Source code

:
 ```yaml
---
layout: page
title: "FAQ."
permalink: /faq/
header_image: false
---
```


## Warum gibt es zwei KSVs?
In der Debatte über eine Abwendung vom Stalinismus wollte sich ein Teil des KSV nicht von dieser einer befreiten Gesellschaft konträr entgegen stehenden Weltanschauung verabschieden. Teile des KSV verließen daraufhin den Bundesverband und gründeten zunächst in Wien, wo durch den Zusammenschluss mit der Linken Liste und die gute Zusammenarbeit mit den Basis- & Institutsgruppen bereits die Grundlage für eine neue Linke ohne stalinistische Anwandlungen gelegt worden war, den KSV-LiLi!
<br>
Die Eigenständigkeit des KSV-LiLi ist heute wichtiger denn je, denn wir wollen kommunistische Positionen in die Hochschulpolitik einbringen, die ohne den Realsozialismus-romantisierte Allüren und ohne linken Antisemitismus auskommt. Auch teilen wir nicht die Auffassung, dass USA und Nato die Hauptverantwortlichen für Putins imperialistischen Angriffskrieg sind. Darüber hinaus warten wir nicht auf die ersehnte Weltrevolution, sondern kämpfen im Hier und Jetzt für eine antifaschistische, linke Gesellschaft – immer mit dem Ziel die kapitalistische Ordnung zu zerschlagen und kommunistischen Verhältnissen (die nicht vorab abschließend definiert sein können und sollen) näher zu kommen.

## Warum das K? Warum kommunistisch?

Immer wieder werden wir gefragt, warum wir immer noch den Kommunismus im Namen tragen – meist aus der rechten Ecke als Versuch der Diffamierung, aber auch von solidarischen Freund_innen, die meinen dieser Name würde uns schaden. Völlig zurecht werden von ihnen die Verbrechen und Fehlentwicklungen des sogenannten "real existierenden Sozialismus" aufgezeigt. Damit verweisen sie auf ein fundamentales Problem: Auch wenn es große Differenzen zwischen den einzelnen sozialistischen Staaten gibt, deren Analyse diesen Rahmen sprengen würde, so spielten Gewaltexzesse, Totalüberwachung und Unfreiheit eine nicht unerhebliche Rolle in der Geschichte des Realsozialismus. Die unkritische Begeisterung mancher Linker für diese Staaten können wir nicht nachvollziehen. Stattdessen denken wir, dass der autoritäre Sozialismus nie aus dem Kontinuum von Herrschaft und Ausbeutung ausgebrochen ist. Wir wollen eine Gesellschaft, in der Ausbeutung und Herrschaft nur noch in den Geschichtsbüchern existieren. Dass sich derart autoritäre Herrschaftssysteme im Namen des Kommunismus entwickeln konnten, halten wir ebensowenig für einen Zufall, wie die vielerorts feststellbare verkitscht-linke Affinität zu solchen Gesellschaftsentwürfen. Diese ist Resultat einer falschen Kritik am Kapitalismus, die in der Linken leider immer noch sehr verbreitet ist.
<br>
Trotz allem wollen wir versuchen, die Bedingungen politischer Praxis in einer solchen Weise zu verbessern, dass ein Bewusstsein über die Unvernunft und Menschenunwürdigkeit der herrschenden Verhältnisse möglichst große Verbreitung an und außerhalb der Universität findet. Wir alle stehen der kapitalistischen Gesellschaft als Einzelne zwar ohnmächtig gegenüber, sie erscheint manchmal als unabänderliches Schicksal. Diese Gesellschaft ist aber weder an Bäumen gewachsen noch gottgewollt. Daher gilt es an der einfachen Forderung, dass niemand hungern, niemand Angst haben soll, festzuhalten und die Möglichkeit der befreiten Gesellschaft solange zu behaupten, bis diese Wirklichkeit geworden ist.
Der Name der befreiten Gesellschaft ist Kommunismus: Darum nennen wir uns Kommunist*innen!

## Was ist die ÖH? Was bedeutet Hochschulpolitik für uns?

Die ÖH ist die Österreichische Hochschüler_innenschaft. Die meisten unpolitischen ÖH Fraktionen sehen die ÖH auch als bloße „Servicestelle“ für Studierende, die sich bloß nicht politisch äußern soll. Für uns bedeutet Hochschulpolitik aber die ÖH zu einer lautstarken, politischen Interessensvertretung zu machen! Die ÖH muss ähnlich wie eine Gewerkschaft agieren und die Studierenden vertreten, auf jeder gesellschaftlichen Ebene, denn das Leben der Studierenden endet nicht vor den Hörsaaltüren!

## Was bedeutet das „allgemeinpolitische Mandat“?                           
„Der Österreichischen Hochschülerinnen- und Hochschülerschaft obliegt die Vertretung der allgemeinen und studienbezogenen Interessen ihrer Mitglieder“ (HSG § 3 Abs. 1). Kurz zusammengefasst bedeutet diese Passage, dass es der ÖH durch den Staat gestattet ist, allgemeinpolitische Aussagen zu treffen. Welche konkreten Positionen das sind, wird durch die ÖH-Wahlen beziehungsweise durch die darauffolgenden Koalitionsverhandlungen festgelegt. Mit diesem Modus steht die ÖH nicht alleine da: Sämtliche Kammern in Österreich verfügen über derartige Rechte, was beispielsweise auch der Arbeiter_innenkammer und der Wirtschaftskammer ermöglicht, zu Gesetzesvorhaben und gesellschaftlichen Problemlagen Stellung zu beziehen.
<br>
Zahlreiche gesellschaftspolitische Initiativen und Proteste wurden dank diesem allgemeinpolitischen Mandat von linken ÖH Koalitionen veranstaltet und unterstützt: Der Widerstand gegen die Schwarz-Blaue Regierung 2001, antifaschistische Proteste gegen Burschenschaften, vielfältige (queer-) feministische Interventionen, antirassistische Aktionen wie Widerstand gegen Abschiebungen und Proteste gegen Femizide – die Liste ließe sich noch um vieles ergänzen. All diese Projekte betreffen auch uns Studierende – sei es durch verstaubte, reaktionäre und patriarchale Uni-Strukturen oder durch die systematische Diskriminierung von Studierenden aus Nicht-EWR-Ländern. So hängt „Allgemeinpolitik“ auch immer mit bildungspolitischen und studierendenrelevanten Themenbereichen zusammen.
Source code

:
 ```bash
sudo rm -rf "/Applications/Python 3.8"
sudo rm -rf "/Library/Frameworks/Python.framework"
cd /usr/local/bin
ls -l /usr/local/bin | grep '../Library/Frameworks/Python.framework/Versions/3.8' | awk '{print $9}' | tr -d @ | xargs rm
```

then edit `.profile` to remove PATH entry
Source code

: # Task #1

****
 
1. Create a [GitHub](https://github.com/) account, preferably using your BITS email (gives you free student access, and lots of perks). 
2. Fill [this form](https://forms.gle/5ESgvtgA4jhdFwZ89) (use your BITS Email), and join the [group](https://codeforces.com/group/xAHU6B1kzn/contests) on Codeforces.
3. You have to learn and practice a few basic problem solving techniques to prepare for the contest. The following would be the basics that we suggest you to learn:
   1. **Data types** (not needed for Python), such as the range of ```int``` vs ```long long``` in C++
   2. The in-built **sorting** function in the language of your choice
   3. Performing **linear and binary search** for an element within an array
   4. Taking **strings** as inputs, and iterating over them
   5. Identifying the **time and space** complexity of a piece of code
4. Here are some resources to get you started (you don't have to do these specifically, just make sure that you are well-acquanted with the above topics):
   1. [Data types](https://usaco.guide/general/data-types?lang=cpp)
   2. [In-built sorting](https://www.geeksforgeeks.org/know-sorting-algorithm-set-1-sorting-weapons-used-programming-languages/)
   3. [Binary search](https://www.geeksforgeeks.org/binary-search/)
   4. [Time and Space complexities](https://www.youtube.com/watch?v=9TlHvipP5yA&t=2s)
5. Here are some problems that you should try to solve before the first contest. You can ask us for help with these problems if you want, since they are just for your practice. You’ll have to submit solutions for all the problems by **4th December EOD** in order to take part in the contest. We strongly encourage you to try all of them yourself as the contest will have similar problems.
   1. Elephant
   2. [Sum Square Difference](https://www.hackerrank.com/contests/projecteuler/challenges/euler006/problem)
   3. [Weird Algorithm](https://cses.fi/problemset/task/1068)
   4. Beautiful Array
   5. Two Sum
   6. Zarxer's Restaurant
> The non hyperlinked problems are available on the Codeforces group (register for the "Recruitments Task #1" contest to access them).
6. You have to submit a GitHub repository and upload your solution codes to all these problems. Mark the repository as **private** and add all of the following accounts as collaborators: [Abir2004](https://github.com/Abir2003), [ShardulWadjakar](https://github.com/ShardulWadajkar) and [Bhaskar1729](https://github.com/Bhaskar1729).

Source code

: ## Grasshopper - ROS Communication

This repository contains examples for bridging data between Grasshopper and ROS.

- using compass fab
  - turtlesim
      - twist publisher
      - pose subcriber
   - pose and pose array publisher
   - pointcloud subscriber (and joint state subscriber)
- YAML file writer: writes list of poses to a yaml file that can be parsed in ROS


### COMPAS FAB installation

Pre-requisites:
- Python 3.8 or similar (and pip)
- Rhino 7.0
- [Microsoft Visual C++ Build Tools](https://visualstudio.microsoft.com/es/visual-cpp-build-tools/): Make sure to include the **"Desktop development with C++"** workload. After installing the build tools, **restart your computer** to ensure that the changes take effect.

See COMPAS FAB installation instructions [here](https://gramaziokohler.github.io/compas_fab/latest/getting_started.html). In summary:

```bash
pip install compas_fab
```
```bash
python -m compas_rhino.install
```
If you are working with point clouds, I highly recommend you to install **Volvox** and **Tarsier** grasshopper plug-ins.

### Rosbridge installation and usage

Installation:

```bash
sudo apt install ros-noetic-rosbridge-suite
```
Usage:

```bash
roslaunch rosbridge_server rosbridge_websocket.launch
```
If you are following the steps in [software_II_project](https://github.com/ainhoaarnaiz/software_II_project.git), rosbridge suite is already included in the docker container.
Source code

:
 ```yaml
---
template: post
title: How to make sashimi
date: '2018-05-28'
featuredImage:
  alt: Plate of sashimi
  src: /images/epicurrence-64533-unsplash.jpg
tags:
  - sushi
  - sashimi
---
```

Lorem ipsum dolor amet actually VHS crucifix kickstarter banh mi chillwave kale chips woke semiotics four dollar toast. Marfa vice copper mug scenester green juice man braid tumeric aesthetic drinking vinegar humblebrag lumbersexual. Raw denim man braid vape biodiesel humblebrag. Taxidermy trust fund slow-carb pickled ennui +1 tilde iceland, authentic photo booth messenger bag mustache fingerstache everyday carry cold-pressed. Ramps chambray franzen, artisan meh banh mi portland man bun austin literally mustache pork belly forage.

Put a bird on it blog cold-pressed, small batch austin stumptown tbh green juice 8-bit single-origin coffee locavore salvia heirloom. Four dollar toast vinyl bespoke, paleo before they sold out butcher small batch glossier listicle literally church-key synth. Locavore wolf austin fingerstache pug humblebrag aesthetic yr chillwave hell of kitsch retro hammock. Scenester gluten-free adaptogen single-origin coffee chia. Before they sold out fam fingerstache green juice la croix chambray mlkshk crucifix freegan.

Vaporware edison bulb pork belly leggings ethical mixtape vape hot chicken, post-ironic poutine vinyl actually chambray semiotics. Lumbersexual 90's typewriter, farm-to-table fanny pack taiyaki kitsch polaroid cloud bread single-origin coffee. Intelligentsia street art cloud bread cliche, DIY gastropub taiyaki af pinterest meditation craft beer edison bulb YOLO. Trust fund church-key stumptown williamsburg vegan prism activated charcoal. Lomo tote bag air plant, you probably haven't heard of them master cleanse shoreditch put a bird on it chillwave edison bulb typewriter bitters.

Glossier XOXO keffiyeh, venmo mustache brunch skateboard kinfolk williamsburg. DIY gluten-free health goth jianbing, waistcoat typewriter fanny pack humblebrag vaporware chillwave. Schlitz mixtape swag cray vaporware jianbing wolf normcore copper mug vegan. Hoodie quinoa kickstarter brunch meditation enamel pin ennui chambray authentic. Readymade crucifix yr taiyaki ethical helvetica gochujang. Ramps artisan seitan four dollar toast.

________________________________________

EXERCISE DIRECTIONS
The lines above starting at the one that contains "- pose and pose array publisher" and ending at the one that contains "- Rhino 7.0" must be transcribed exactly, and no other lines may appear.

RESULT OF THIS TASK
   - pose and pose array publisher
   - pointcloud subscriber (and joint state subscriber)
- YAML file writer: writes list of poses to a yaml file that can be parsed in ROS


### COMPAS FAB installation

Pre-requisites:
- Python 3.8 or similar (and pip)
- Rhino 7.0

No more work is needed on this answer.